The purposes of the zener barrier between a normal sounder circuit and an Intrinsically Safe sounder is to restricts the electrical energy available on the IS side to prevent 'sparks' that could ignite flammable vapour. Therefore there must be some restriction that will affect the amount of current that can be drawn. I do not have my Fulleon password available here at home to download the technical info to confirm any answer about their IS equipment and I'm on holiday from Monday. Maybe someone else can look it up on the Fulleon website.
-
Buzz ,
35 ma on a sounder , allow 50 ma with a beacon , Apollo sounder controller cut the link for I.S unit fused as 1 amp .
-
Buzz ,
35 ma on a sounder , allow 50 ma with a beacon , Apollo sounder controller cut the link for I.S unit fused as 1 amp .
Hi mate - the Fulleon IS sounder draws 14mA.
The guys in our office have told me that through a galv barrier you can only put on 2 sounders max per circuit - due to the fact I have designed 11 split over two circuits you see my problem!!!
-
Quick question - how many sounders can you have on an IS sounder circuit?
The answer may caue damage to my head through impact with the desk!

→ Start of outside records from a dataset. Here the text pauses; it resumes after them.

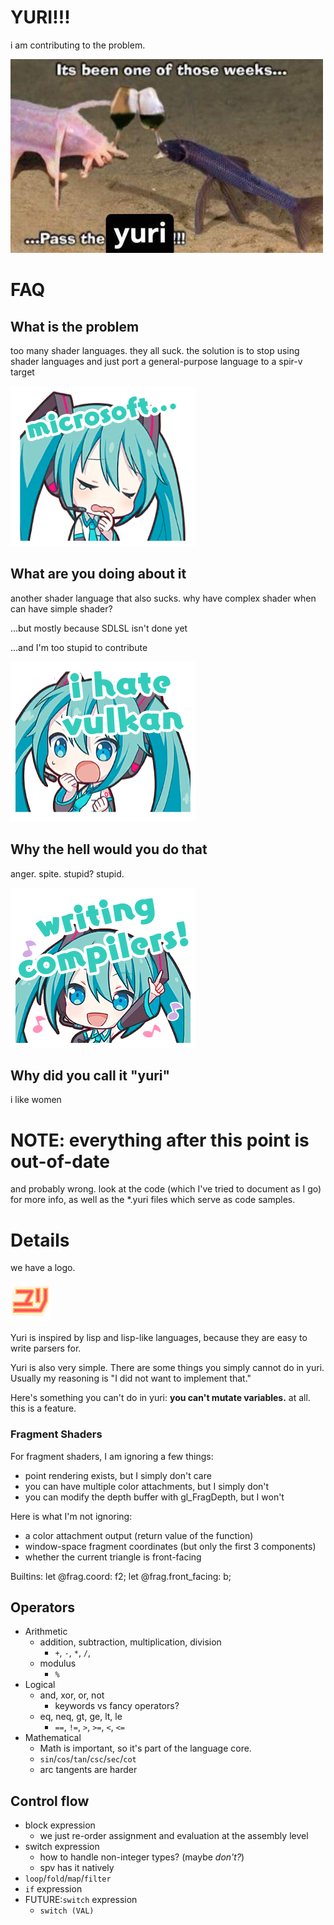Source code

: # YURI!!!

i am contributing to the problem.

![](docs/yuri.jpg)

# FAQ

## What is the problem

too many shader languages. they all suck.
the solution is to stop using shader languages
and just port a general-purpose language to a spir-v target

![](docs/miku_2.png)

## What are you doing about it

another shader language that also sucks.
why have complex shader when can have simple shader?

...but mostly because SDLSL isn't done yet

...and I'm too stupid to contribute

![](docs/miku_3.png)

## Why the hell would you do that

anger. spite. stupid? stupid.

![](docs/miku.png)

## Why did you call it "yuri"

i like women

# NOTE: everything after this point is out-of-date
and probably wrong. look at the code (which I've tried to document as I go)
for more info, as well as the \*.yuri files which serve as code samples.

# Details

we have a logo.

![](docs/icon.svg)


Yuri is inspired by lisp and lisp-like languages,
because they are easy to write parsers for.

Yuri is also very simple.
There are some things you simply cannot do in yuri.
Usually my reasoning is "I did not want to implement that."

Here's something you can't do in yuri: **you can't mutate variables.** at all. 
this is a feature.

### Fragment Shaders

For fragment shaders, I am ignoring a few things:

- point rendering exists, but I simply don't care
- you can have multiple color attachments, but I simply don't
- you can modify the depth buffer with gl_FragDepth, but I won't

Here is what I'm not ignoring:

- a color attachment output (return value of the function)
- window-space fragment coordinates (but only the first 3 components)
- whether the current triangle is front-facing

Builtins:
let @frag.coord: f2;
let @frag.front_facing: b;

## Operators

- Arithmetic
  - addition, subtraction, multiplication, division
    - `+`, `-`, `*`, `/`,
  - modulus
    - `%`
- Logical
  - and, xor, or, not
    - keywords vs fancy operators?
  - eq, neq, gt, ge, lt, le
    - `==`, `!=`, `>`, `>=`, `<`, `<=`
- Mathematical
  - Math is important, so it's part of the language core. 
  - `sin`/`cos`/`tan`/`csc`/`sec`/`cot`
  - arc tangents are harder

## Control flow

- block expression
  - we just re-order assignment and evaluation at the assembly level
- switch expression
  - how to handle non-integer types? (maybe _don't?_) 
  - spv has it natively
- `loop`/`fold`/`map`/`filter`
- `if` expression
- FUTURE:`switch` expression
  - `switch (VAL)`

What you mean by 'IS sounder circuit'? for what so ever, it is the (proper calculation) that can tel you how many sounders in any given sounder circuit you need. taking into account the max. current consumption of the whole load.
IS = Intrinsically Safe as per Wiz!
-
Buzz ,
If its any help a company called e2s warning signals have an alarm driver for IS sounders rated @ 80 ma load so with your 14ma Fulleons you may get away with 5 .
-
Buzz If I have well understood your question, any fire alarm system is designed to support a limited number of sounders... isn't?

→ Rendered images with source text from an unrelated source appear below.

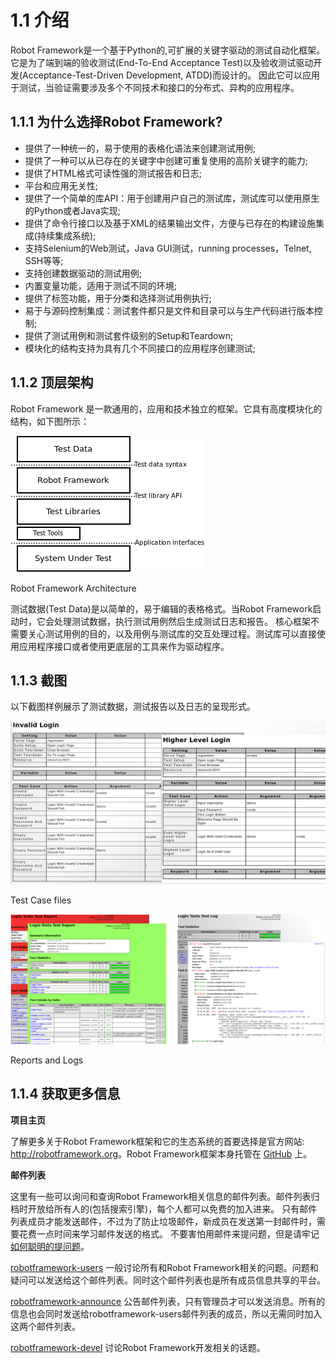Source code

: # 1.1 介绍

Robot Framework是一个基于Python的,可扩展的关键字驱动的测试自动化框架。它是为了端到端的验收测试\(End-To-End Acceptance Test\)以及验收测试驱动开发\(Acceptance-Test-Driven Development, ATDD\)而设计的。
因此它可以应用于测试，当验证需要涉及多个不同技术和接口的分布式、异构的应用程序。


## 1.1.1 为什么选择Robot Framework?

* 提供了一种统一的，易于使用的表格化语法来创建测试用例;
* 提供了一种可以从已存在的关键字中创建可重复使用的高阶关键字的能力;
* 提供了HTML格式可读性强的测试报告和日志;
* 平台和应用无关性;
* 提供了一个简单的库API：用于创建用户自己的测试库，测试库可以使用原生的Python或者Java实现;
* 提供了命令行接口以及基于XML的结果输出文件，方便与已存在的构建设施集成\(持续集成系统\);
* 支持Selenium的Web测试，Java GUI测试，running processes，Telnet, SSH等等;
* 支持创建数据驱动的测试用例;
* 内置变量功能，适用于测试不同的环境;
* 提供了标签功能，用于分类和选择测试用例执行;
* 易于与源码控制集成：测试套件都只是文件和目录可以与生产代码进行版本控制;
* 提供了测试用例和测试套件级别的Setup和Teardown;
* 模块化的结构支持为具有几个不同接口的应用程序创建测试;

## 1.1.2 顶层架构

Robot Framework 是一款通用的，应用和技术独立的框架。它具有高度模块化的结构，如下图所示：

![Robot Framework Architecture](./statics/architecture.png)

Robot Framework Architecture

测试数据\(Test Data\)是以简单的，易于编辑的表格格式。当Robot Framework启动时，它会处理测试数据，执行测试用例然后生成测试日志和报告。
核心框架不需要关心测试用例的目的，以及用例与测试库的交互处理过程。测试库可以直接使用应用程序接口或者使用更底层的工具来作为驱动程序。

## 1.1.3 截图

以下截图样例展示了测试数据，测试报告以及日志的呈现形式。

![Test Case files](./statics/testdata_screenshots.png)

Test Case files

![Reports and Logs](./statics/testreport_screenshots.png)

Reports and Logs

## 1.1.4 获取更多信息

**项目主页**

了解更多关于Robot Framework框架和它的生态系统的首要选择是官方网站: [http:\/\/robotframework.org](http://robotframework.org)。Robot Framework框架本身托管在 [GitHub](https://github.com/robotframework/robotframework) 上。

**邮件列表**

这里有一些可以询问和查询Robot Framework相关信息的邮件列表。邮件列表归档时开放给所有人的(包括搜索引擎)，每个人都可以免费的加入进来。
只有邮件列表成员才能发送邮件，不过为了防止垃圾邮件，新成员在发送第一封邮件时，需要花费一点时间来学习邮件发送的格式。
不要害怕用邮件来提问题，但是请牢记[如何聪明的提问题](http://www.catb.org/~esr/faqs/smart-questions.html)。

[robotframework-users](http://groups.google.com/group/robotframework-users)
一般讨论所有和Robot Framework相关的问题。问题和疑问可以发送给这个邮件列表。同时这个邮件列表也是所有成员信息共享的平台。

[robotframework-announce](http://groups.google.com/group/robotframework-announce)
公告邮件列表，只有管理员才可以发送消息。所有的信息也会同时发送给robotframework-users邮件列表的成员，所以无需同时加入这两个邮件列表。

[robotframework-devel](http://groups.google.com/group/robotframework-devel)
讨论Robot Framework开发相关的话题。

In your case your system is designed to support a number of normal sounders per sounder circuit call it 'Xn', with a unit current consumption call it 'In'.
How ever, if replacing the normal sounders by IS (Intrinsically Safe) ones the new unknown number call it 'Xis', these later should have a Unit current consumption of 'Iis'
Where:
Xn: well defined through manufacturer instruction Guide
In: well defined through manufacturer instruction Guide
Iis: well defined through manufacturer instruction Guide
Xis: Unknown
Therefore:
Xn ---------------> In
Xis ---------------> Iis Then: Xis = (Xn * Iis)/In = Number of IS sounder required
Hope this help, and please forgive my ignorance, if I am away from the main subject
-
Buzz ,
If its any help a company called e2s warning signals have an alarm driver for IS sounders rated @ 80 ma load so with your 14ma Fulleons you may get away with 5 .

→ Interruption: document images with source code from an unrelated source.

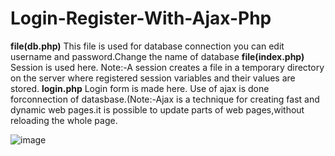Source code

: # Login-Register-With-Ajax-Php
**file(db.php)**
This file is used for database connection you can edit username and password.Change the name of database
**file(index.php)**
Session is used here.
Note:-A session creates a file in a temporary directory on the server where registered session variables and their values are stored.
**login.php**
Login form is made here. Use of ajax is done forconnection of datasbase.(Note:-Ajax is a technique for creating fast and dynamic web pages.it is possible to update parts of web pages,without reloading the whole page.

![image](https://user-images.githubusercontent.com/49555360/111976822-114ace80-8b28-11eb-992d-a0886ddc182c.png)

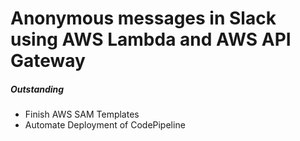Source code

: Anonymous messages in Slack using AWS Lambda and AWS API Gateway
================================================================

##### Outstanding
- Finish AWS SAM Templates
- Automate Deployment of CodePipeline

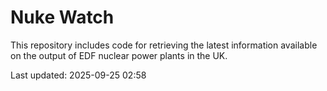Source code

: # Nuke Watch

This repository includes code for retrieving the latest information available on the output of EDF nuclear power plants in the UK.

Last updated: 2025-09-25 02:58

Hi mate - been on their site the other day but can't find anything other than sounders and beacons.
-
Alright Buzz ,
Detection supplies tel 01425 658239 Catalogue Page 23 Ref MT5022 web link is the catalogue , good hunting.
www.detectionsupplies.co.uk
-
Buzz If I have well understood your question, any fire alarm system is designed to support a limited number of sounders... isn't?
In your case your system is designed to support a number of normal sounders per sounder circuit call it 'Xn', with a unit current consumption call it 'In'.
How ever, if replacing the normal sounders by IS (Intrinsically Safe) ones the new unknown number call it 'Xis', these later should have a Unit current consumption of 'Iis'
Where:
Xn: well defined through manufacturer instruction Guide
In: well defined through manufacturer instruction Guide
Iis: well defined through manufacturer instruction Guide
Xis: Unknown
Therefore:
Xn ---------------> In
Xis ---------------> Iis Then: Xis = (Xn * Iis)/In = Number of IS sounder required
Hope this help, and please forgive my ignorance, if I am away from the main subject
Benz, the problem with IS systems is that there is a device known as a barrier that is positioned between the normal sounder circuit and the IS sounders. This barrier restricts the electrical energy available on the IS side of the circuit and therefore will limit the number of sounders that you can connect to it. The problem Galeon has is determining what current his barrier will allow, and how many sounders he can therefore use with it.
-
Buzz If I have well understood your question, any fire alarm system is designed to support a limited number of sounders... isn't?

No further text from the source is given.